Wednesday, 4 June 2014

Humans to become extinct

Are we on the verge of our own unexpected extinction. Well, that's according to an international team of scientists, mathematicians and philosophers at Oxford University's - Future of Humanity Institute - which is investigating the biggest dangers.

So exactly what are the greatest global threats to humanity?

I suppose the big threats for us all will be a world wide pandemic. Bubonic plague is commonly believed to be the cause of the Black Death that swept through Europe in the 14th century and killed an estimated 25 million people, or somewhere around 60% of the European population. The 1918 flu pandemic was an unusually deadly influenza pandemic. The first of the two pandemics involving H1N1 influenza virus. It infected 500 million people across the world and killed 50 to 100 million. Making it one of the deadliest natural disasters in human history.

While natural disasters might cause colossal and catastrophic loss of life. The Future of Humanity Institute believes humanity would be likely to survive. This is because as a species we've already outlasted many thousands of years of disease, famine, flood, predators, persecution, earthquakes and environmental change. So the odds remain in our favour.  

There have been mass extinctions in the past, the dinosaurs extinction after all came from an asteroid impact. Total inhalation of life on earth will depend on the size of the next big one - and mathematically - there will be another big one. We have already started searching the cosmos looking for suitable candidates.

There is also the chance of a super sized volcanic eruption. The Minoan empire was wiped out when Thera (Santorini) blew its top. Will humans become extinct by our own hand. We have had a good go at it with unprecedented self inflicted losses in two world wars. And now we have Nuclear weapons that might cause appalling destruction. Plus there is also the chance of accidental meltdown creating a wide spread nuclear pollution.

The biggest threat it seems will be technological in areas such as synthetic biology, medicine, agriculture, nanotechnology and machine intelligence. Including experiments carried out on genetic modifications, dismantling and rebuilding of genetic structures.
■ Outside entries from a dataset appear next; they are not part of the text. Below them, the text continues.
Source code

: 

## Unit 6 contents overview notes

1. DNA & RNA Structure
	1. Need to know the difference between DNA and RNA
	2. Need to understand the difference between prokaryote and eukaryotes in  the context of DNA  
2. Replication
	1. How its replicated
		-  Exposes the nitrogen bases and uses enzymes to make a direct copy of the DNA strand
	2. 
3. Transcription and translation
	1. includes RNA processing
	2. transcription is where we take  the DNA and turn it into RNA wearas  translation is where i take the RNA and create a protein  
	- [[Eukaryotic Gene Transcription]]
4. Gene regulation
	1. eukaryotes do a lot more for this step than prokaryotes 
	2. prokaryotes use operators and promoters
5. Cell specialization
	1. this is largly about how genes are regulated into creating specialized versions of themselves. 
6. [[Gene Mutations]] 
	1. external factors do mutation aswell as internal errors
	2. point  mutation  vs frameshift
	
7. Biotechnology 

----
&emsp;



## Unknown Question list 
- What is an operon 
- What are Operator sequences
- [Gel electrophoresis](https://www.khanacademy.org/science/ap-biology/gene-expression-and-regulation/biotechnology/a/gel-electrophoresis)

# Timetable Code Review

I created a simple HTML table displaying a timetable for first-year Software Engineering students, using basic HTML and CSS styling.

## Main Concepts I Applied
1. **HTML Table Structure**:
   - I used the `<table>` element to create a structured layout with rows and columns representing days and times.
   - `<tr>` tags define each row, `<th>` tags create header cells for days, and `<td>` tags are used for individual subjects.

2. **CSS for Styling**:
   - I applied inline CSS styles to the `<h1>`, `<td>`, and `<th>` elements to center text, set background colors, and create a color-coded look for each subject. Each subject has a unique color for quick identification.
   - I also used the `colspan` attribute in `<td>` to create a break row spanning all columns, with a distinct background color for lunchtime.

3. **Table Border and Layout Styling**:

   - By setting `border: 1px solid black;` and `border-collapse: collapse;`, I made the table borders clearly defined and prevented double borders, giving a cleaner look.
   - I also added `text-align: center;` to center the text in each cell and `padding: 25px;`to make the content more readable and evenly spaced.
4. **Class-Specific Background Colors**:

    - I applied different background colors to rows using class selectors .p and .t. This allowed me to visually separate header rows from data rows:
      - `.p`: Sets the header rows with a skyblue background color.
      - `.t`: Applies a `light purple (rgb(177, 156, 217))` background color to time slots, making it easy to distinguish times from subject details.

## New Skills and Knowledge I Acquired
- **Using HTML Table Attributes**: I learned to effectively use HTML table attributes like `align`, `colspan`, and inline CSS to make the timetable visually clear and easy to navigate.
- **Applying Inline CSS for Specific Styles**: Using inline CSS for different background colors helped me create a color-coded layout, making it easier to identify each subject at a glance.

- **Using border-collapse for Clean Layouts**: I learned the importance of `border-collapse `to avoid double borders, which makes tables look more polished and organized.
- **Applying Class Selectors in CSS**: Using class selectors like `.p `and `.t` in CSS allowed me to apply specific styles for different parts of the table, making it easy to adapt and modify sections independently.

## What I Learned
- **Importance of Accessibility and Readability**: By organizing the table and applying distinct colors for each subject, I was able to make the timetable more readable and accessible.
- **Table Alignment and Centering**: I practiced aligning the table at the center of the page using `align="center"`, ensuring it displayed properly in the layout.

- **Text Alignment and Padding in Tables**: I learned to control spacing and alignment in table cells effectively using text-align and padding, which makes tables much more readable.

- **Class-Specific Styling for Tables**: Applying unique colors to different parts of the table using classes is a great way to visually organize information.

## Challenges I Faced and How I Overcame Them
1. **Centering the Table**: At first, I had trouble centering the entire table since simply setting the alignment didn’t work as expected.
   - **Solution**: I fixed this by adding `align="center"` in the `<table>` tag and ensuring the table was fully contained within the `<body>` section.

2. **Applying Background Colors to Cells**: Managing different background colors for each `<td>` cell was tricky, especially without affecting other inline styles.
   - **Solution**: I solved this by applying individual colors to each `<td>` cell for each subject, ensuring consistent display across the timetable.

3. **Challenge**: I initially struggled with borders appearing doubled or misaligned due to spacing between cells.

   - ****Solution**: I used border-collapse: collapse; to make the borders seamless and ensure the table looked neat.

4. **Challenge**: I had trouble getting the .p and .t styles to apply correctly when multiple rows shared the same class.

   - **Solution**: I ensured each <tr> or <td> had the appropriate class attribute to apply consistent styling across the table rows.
The creation of new organisms for agriculture and medicine could have unforeseen ecological side-effects.


Dr Bostrom of the Future of Humanity Institute says there is a real gap between the speed of technological advance and our understanding of its implications. "We're at the level of infants in moral responsibility, but with the technological capability of adults. As such, the significance of existential risk is 'not on people's radars.' But Dr Bostrom argues that change is coming whether or not we're ready for it. "There is a bottleneck in human history. The human condition is going to change. It could be that we end in a catastrophe or that we are transformed by taking much greater control over our biology. It's not science fiction, religious doctrine or a late-night conversation in the pub. There is no plausible moral case not to take it seriously."